Your goal |
Each line of the records must appear in your answer exactly, with no pictures.

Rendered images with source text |
************

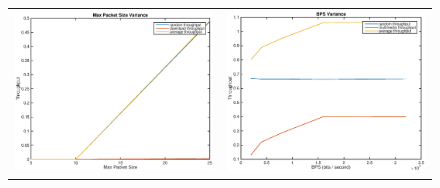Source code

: \begin{figure}
\begin{tabular}{cc}
\includegraphics[scale=0.35]{../../src/fig-simulation_random_download-maxpackets-1_0_5_0_1_1_25.eps} & \includegraphics[scale=0.35]{../../src/fig-simulation_random_multimedia-bps-1_0_1_0_12000.eps} \\

\end{tabular}
\end{figure}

************

Response box |
Source code

: \begin{figure}
\begin{tabular}{cc}
\includegraphics[scale=0.35]{../../src/fig-simulation_random_download-maxpackets-1_0_5_0_1_1_25.eps} & \includegraphics[scale=0.35]{../../src/fig-simulation_random_multimedia-bps-1_0_1_0_12000.eps} \\

\end{tabular}
\end{figure}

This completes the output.